-- DATASET follows --
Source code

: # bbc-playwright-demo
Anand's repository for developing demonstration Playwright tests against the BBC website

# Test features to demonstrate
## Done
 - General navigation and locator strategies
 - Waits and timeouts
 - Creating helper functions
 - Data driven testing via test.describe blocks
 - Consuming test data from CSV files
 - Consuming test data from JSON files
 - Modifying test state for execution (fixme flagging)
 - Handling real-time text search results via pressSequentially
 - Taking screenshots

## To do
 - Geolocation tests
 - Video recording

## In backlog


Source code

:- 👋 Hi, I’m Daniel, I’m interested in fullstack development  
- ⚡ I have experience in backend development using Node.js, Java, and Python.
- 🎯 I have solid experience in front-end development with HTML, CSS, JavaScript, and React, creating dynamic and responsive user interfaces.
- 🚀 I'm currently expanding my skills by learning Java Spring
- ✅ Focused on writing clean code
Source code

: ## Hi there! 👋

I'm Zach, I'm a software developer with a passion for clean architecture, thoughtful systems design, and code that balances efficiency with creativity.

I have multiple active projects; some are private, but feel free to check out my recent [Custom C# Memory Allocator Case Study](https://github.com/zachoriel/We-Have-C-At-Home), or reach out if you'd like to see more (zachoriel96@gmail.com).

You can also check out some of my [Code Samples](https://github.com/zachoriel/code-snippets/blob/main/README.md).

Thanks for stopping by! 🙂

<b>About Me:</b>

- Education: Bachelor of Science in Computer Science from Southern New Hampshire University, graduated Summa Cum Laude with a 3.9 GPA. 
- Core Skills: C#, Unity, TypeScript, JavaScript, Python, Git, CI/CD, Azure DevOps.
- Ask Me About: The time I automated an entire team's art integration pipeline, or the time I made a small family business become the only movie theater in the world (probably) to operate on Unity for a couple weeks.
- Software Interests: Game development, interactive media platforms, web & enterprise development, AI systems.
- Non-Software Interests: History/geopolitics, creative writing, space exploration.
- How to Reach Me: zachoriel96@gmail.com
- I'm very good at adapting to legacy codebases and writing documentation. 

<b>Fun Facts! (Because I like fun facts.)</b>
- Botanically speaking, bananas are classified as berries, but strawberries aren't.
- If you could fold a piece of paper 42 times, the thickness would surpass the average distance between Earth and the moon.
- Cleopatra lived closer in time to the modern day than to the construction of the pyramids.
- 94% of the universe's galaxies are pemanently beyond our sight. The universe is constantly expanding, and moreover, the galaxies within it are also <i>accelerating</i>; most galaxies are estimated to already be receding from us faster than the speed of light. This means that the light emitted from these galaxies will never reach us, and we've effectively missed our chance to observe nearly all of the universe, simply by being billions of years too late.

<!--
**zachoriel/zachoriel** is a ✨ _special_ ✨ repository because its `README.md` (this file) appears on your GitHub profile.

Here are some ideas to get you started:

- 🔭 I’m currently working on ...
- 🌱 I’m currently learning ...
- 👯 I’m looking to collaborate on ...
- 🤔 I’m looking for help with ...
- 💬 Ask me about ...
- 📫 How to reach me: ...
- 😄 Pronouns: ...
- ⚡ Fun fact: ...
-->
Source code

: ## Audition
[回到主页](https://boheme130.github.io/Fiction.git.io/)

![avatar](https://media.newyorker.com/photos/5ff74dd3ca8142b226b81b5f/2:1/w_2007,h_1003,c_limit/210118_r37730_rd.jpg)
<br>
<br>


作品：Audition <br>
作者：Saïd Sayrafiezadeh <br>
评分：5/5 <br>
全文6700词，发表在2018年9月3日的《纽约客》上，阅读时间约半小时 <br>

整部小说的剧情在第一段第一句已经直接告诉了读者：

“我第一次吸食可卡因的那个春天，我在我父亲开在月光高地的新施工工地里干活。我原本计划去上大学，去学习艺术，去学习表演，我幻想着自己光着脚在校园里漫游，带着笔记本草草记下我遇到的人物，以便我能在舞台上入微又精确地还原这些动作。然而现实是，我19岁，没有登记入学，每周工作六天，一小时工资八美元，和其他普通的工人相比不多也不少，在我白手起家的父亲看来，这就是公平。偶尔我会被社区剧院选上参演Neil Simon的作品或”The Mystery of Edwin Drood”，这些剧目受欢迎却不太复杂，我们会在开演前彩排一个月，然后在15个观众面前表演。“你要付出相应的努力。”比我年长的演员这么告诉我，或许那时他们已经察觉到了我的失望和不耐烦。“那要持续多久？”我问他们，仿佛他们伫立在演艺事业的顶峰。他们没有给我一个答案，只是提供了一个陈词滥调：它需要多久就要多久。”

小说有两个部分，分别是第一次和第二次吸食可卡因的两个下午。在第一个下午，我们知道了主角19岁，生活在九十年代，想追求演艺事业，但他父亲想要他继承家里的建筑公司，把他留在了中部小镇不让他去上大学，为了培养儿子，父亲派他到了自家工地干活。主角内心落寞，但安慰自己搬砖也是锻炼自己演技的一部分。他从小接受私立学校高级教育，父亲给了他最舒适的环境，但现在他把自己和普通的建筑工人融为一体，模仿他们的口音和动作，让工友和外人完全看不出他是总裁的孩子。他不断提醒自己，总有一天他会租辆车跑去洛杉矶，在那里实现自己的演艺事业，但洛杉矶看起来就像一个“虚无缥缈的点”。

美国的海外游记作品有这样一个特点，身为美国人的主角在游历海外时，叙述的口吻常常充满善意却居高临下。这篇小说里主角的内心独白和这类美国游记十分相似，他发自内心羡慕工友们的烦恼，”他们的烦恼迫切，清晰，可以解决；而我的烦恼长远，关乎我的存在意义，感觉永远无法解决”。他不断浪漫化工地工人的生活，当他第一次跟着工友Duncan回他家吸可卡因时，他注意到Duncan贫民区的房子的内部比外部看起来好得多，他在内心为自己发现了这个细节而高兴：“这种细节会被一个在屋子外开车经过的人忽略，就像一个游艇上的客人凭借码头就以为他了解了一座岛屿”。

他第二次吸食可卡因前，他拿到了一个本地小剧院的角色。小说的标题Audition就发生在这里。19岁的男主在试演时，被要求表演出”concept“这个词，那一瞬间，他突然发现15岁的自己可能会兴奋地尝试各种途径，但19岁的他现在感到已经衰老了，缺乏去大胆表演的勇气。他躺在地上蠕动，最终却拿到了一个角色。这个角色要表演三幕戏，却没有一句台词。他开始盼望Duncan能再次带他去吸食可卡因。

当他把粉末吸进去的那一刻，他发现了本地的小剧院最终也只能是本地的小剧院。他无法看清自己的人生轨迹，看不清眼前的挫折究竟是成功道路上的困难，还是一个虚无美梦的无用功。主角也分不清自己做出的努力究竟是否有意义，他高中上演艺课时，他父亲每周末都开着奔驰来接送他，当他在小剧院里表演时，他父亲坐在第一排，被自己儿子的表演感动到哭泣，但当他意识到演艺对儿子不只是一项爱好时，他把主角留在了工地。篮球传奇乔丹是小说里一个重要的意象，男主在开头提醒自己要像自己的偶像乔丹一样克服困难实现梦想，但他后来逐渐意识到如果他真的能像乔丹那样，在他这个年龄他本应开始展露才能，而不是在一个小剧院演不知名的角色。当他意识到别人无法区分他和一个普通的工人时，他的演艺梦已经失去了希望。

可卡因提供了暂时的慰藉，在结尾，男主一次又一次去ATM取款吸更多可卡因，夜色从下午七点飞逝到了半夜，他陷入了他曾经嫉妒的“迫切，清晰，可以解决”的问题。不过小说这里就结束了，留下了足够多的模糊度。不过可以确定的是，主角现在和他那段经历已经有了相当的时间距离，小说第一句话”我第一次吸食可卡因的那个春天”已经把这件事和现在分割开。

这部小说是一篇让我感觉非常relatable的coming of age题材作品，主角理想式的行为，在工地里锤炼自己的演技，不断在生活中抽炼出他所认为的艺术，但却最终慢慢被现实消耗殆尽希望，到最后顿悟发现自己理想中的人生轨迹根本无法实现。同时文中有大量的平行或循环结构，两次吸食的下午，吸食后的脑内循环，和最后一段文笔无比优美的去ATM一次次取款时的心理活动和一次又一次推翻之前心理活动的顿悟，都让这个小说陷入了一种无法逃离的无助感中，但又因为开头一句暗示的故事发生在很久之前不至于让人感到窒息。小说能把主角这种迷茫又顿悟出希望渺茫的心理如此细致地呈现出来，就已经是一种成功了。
-- DATASET concluded --
WHAT IS NEEDED: Write out exactly, please, the lines beginning at the start of the material and ending with the line that holds "- Data driven", both included.

ANSWER BOX:
Source code

: # bbc-playwright-demo
Anand's repository for developing demonstration Playwright tests against the BBC website

# Test features to demonstrate
## Done
 - General navigation and locator strategies
 - Waits and timeouts
 - Creating helper functions
 - Data driven testing via test.describe blocks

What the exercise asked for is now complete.